- **Action item**
Among the entries below, extract exactly the lines that run from the one with "4. 📘Євген Гребінка." through the one with "хуторі Убіжище біля Пирятина.", both ends included.

- **Data for analysis**
——————
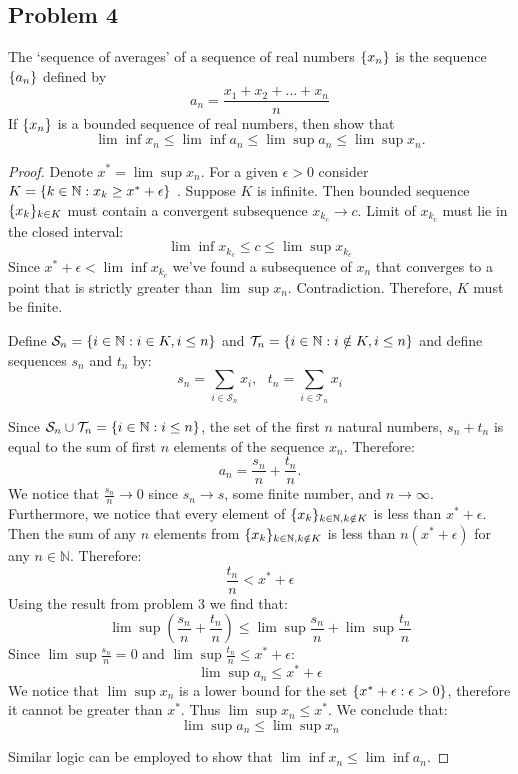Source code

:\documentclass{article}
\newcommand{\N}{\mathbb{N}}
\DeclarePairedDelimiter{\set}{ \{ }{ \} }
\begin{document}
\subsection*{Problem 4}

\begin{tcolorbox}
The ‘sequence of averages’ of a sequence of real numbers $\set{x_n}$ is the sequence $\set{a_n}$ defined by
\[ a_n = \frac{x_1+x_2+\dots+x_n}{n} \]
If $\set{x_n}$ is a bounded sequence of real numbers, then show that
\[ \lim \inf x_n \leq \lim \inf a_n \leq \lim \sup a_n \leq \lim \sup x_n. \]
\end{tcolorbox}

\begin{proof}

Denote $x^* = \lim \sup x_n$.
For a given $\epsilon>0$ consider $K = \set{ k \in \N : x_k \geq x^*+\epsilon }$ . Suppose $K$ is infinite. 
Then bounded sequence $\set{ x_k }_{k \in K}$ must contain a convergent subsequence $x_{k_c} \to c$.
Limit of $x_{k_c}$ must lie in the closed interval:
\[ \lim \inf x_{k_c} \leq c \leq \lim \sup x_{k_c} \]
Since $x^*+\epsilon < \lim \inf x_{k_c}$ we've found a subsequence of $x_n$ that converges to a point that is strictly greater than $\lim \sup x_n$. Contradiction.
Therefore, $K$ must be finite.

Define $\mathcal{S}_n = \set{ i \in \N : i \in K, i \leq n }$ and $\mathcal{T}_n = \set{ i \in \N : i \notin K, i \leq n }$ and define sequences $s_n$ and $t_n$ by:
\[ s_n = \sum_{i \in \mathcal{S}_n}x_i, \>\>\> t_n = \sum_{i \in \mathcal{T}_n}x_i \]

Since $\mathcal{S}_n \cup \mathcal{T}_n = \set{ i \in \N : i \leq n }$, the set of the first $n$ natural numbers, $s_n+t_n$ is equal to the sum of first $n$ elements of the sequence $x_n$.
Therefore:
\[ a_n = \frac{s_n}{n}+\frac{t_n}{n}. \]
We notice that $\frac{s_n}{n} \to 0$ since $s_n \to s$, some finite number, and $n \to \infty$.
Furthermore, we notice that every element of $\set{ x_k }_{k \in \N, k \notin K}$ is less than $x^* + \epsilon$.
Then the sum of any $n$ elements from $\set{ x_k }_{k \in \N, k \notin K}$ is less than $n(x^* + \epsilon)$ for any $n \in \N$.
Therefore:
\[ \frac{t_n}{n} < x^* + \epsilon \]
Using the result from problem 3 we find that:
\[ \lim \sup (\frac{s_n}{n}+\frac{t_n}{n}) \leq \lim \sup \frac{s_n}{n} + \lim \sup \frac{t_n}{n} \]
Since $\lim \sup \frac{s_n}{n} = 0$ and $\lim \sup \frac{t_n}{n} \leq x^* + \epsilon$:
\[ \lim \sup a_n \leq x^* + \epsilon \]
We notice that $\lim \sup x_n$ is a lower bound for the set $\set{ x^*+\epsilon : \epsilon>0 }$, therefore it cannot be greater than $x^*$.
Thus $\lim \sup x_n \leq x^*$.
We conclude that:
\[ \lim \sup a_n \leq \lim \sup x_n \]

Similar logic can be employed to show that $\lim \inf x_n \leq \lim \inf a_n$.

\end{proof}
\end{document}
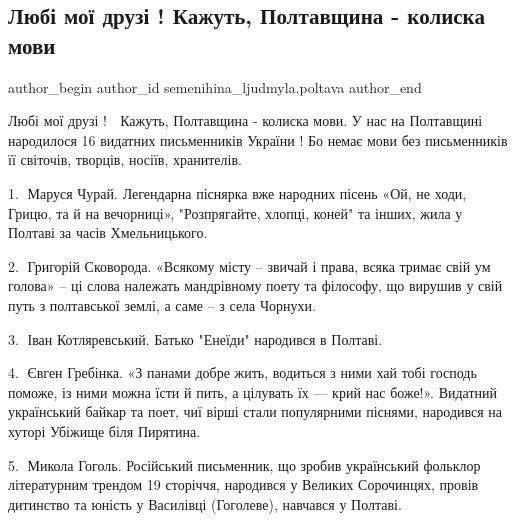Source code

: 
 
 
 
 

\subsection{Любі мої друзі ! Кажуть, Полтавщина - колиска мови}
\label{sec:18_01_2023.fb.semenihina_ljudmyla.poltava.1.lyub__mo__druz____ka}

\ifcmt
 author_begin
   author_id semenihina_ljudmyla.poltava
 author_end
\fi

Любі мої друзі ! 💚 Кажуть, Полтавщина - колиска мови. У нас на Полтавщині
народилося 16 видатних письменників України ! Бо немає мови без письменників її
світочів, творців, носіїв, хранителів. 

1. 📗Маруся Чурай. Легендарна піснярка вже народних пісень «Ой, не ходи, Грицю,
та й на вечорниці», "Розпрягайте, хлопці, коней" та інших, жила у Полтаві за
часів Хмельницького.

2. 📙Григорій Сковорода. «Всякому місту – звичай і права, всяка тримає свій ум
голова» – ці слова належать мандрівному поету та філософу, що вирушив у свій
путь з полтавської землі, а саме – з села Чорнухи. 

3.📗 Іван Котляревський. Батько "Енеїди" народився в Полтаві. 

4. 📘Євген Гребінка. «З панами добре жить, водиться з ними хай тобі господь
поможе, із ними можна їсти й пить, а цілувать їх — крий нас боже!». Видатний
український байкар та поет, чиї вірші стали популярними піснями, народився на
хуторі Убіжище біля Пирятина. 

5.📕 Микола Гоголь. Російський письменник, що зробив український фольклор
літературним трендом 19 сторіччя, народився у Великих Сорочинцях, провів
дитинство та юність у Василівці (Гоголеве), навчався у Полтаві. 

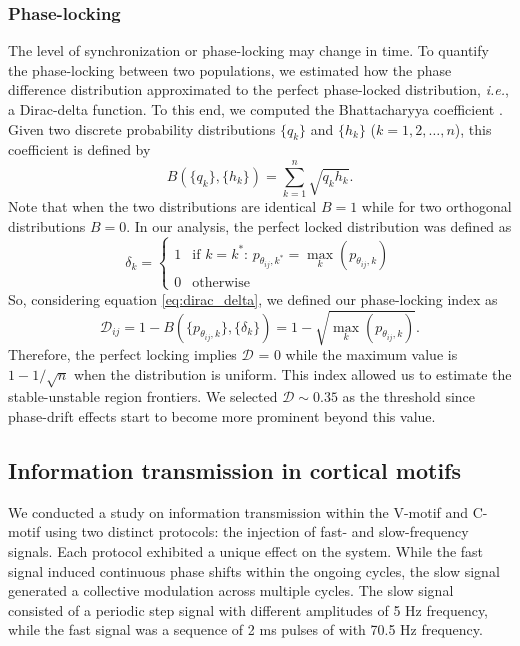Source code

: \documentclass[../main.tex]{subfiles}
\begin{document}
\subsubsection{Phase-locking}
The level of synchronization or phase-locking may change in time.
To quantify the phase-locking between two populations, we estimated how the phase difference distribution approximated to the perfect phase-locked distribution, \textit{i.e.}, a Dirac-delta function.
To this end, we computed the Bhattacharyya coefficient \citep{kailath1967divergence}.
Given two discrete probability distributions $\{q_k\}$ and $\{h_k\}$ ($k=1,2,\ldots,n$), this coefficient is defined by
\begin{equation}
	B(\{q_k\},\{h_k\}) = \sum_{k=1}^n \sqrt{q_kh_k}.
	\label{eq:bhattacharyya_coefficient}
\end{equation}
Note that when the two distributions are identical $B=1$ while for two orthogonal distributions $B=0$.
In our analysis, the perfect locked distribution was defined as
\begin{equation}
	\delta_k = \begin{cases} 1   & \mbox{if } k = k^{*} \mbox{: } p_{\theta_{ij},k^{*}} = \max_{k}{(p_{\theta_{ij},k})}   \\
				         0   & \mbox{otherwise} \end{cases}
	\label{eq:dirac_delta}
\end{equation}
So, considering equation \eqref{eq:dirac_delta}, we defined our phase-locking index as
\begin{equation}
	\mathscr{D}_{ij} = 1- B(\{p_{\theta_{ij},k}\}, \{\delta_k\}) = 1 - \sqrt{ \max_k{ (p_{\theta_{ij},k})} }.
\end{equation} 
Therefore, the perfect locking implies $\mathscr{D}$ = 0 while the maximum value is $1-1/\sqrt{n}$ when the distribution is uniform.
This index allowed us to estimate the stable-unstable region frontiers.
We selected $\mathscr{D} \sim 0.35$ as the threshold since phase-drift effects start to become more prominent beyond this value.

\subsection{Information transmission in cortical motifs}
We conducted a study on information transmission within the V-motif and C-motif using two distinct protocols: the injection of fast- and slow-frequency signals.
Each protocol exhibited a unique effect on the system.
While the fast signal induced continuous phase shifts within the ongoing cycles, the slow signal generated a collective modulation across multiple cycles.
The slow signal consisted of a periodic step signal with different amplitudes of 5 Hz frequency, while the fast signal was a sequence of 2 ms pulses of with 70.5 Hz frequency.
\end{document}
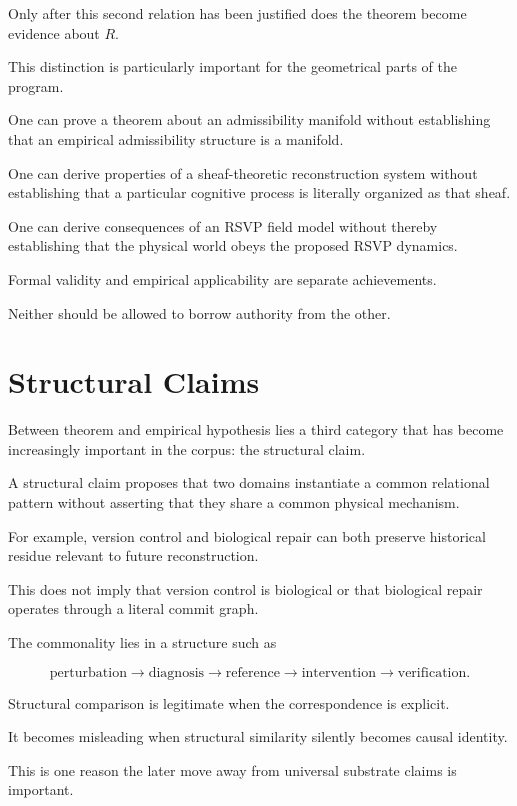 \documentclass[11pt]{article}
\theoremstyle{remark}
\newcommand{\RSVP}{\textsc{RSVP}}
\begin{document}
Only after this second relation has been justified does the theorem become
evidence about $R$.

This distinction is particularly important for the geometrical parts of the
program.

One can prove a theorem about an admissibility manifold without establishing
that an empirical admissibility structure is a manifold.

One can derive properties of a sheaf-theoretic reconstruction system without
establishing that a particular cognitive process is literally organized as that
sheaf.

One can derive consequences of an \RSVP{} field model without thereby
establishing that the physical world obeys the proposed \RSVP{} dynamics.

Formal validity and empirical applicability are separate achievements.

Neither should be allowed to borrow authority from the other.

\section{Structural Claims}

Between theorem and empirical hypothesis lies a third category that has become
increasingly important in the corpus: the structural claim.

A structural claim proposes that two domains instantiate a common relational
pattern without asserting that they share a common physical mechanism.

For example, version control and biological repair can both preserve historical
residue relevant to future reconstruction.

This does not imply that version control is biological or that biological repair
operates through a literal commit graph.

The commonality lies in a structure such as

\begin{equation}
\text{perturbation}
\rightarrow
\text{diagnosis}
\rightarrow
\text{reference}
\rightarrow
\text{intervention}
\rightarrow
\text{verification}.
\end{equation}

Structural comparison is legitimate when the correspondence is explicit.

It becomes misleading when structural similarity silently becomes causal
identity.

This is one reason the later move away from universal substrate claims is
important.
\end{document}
——————
- **Exercise answer**
4. 📘Євген Гребінка. «З панами добре жить, водиться з ними хай тобі господь
поможе, із ними можна їсти й пить, а цілувать їх — крий нас боже!». Видатний
український байкар та поет, чиї вірші стали популярними піснями, народився на
хуторі Убіжище біля Пирятина. 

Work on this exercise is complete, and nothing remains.